Thrombocytopenia (a platelet value of less than 150x109/L) is a very important hematologic disorder in pregnancy and is encountered in 7-10% of the pregnant women population. There are multiple causes of thrombocytopenia, related or not to pregnancy. The focus of this paper is immune thrombocytopenia (ITP) in pregnancy, and we review the pathological mechanisms, the diagnostic methods, the management, the treatment options and neonatal outcome by analysing and discussing the most recent literature data. It is mandatory to accurately diagnose, manage and treat hematologic pathologies during pregnancy.

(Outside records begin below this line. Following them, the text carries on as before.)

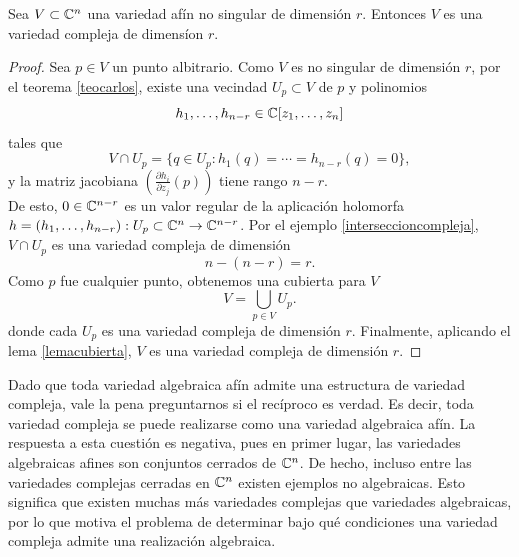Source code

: \begin{corollary}\label{analiticoafin}
	Sea $V\subset \cc^n$ una variedad afín no singular de dimensión $r$. Entonces $V$ es una variedad compleja de dimensíon $r$.
\end{corollary}
\begin{proof}
	Sea $p\in V$ un punto albitrario. Como $V$ es no singular de dimensión $r$, por el teorema \ref{teocarlos}, existe una vecindad $U_p\subset V$ de $p$ y polinomios 
	\begin{equation*}
		h_1,\dots,h_{n-r}\in\cc[z_1,\dots,z_n]
	\end{equation*}
	tales que
	\begin{equation*}
		V\cap U_p=\{q\in U_p:h_1(q)=\cdots=h_{n-r}(q)=0\},
	\end{equation*}
	y la matriz jacobiana $(\frac{\partial h_i}{\partial z_j}(p))$ tiene rango $n-r$.\\
	De esto, $0\in \cc^{n-r}$ es un valor regular de la aplicación holomorfa $h=(h_1,\dots,h_{n-r}):U_p\subset\cc^n\to\cc^{n-r}$. Por el ejemplo \ref{interseccioncompleja}, $V\cap U_p$ es una variedad compleja de dimensión
	\begin{equation*}
		n-(n-r)=r.
	\end{equation*}
	Como $p$ fue cualquier punto, obtenemos una cubierta para $V$
	\begin{equation*}
		V=\bigcup_{p\in V}U_p.
	\end{equation*} 
	donde cada $U_p$ es una variedad compleja de dimensión $r$. Finalmente, aplicando el lema \ref{lemacubierta}, $V$ es una variedad compleja de dimensión $r$.
\end{proof}

Dado que toda variedad algebraica afín admite una estructura de variedad compleja, vale la pena preguntarnos si el recíproco es verdad. Es decir, toda variedad compleja se puede realizarse como una variedad algebraica afín. La respuesta a esta cuestión es negativa, pues en primer lugar, las variedades algebraicas afines son conjuntos cerrados de $\cc^n$. De hecho, incluso entre las variedades complejas cerradas en $\cc^n$ existen ejemplos no algebraicas. Esto significa que existen muchas más variedades complejas que variedades algebraicas, por lo que motiva el problema de determinar bajo qué condiciones una variedad compleja admite una realización algebraica.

Immune thrombocytopenia in pregnancy may be an apparently limited disorder, but it has often proven to be a challenge for obstetricians, hematologists and neonatologists, who need to work together and supervise these cases in order to prevent complications and ensure the best outcome available for both mother and newborn.
immune thrombocytopenia, platelet value, neonatal
Trombocitopenia (numărul trombocitelor sub 150x109/L) este o afecţiune hematologică importantă în timpul sarcinii şi este întâlnită cu o frecvenţă de 7-10% în populaţia feminină gravidă. Sunt multe cauze ale trombocitopeniei imune, legate sau nu de sarcină. Subiectul acestui articol este trombocitopenia în sarcină, revederea mecanismelor patologice şi a metodelor diagnostice, a conduitei şi a opţiunilor terapeutice, precum şi a rezultatelor neonatale, prin analiza şi discuţia celor mai recente date din literatură. Este obligatoriu ca diagnosticul, conduita şi tratamentul afecţiunilor hematologice în sarcină să aibă o acurateţe maximă. Trombocitopenia imună în sarcină pare să fie o afecţiune autolimitantă, dar se dovedeşte adesea o provocare pentru obstetrician, hematolog şi neonatolog, care trebuie să lucreze în echipă, prevenind complicaţiile şi asigurând cele mai bune rezultate posibile atât pentru mamă, cât şi pentru nou-născut.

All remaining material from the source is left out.